PySpark - Cumulative Sum in DataFrame

Key Insights

PySpark window functions enable cumulative sum calculations on distributed DataFrames through Window.orderBy() and sum() operations, essential for running totals in large-scale data processing
Partitioning with Window.partitionBy() allows group-wise cumulative sums while maintaining proper ordering within each partition, critical for category-based analytics and time-series analysis
Performance depends heavily on proper partitioning strategy and understanding frame specifications—poor window definitions can trigger expensive shuffle operations across your cluster

Introduction

Cumulative sum operations are fundamental to data analysis, appearing everywhere from financial running balances to time-series trend analysis and inventory tracking. While pandas handles cumulative sums trivially with df['column'].cumsum(), PySpark requires a different approach using window functions to distribute computation across a cluster.

The shift from pandas to PySpark becomes necessary when your data exceeds single-machine memory or when processing time becomes prohibitive. A cumulative sum operation on a billion-row dataset isn’t feasible in pandas, but PySpark handles it by distributing the workload across multiple executors.

Here’s the conceptual difference:

# Pandas approach - works great for small data
import pandas as pd
df_pandas = pd.DataFrame({'value': [10, 20, 30, 40]})
df_pandas['cumulative'] = df_pandas['value'].cumsum()
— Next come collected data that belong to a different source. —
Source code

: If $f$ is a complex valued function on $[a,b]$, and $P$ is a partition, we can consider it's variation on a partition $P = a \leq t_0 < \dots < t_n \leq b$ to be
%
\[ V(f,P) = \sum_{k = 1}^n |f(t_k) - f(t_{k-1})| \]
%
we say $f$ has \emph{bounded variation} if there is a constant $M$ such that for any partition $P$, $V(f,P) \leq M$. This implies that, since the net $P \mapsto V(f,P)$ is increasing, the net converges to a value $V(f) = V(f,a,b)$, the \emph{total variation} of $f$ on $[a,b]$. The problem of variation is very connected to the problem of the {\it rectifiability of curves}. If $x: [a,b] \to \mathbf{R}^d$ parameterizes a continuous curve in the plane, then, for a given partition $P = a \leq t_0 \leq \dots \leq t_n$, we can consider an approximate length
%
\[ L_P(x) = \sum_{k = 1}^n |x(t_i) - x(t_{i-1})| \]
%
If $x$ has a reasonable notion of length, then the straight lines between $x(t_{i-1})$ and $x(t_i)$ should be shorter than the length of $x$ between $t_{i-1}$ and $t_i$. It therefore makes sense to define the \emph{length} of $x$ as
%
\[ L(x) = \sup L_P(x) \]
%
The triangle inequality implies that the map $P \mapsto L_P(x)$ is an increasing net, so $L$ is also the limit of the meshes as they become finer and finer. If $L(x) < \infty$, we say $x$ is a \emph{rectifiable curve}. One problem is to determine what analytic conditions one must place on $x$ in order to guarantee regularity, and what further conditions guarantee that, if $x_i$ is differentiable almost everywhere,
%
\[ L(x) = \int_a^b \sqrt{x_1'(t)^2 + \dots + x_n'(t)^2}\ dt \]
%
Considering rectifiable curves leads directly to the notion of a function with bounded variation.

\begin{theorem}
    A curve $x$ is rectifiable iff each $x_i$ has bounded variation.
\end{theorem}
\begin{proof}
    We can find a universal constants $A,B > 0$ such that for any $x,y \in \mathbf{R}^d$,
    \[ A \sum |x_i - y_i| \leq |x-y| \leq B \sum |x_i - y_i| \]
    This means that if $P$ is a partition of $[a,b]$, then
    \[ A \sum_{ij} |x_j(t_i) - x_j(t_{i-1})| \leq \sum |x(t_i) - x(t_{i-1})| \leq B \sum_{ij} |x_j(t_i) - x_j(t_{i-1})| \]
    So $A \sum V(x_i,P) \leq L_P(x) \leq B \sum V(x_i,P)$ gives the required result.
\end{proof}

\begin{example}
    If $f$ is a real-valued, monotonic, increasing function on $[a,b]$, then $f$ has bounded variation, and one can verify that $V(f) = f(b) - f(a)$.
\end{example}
# PySpark approach - designed for distributed processing
from pyspark.sql import Window
from pyspark.sql.functions import sum as _sum

df_spark = spark.createDataFrame([(10,), (20,), (30,), (40,)], ['value'])
window_spec = Window.orderBy('value').rowsBetween(Window.unboundedPreceding, Window.currentRow)
df_spark = df_spark.withColumn('cumulative', _sum('value').over(window_spec))

The PySpark version is more verbose, but it scales horizontally across your cluster.

Understanding Window Functions in PySpark

Window functions operate on a group of rows (a “window”) and return a single value for each row based on that window. Unlike groupBy() which collapses rows, window functions maintain the original row count while performing calculations across related rows.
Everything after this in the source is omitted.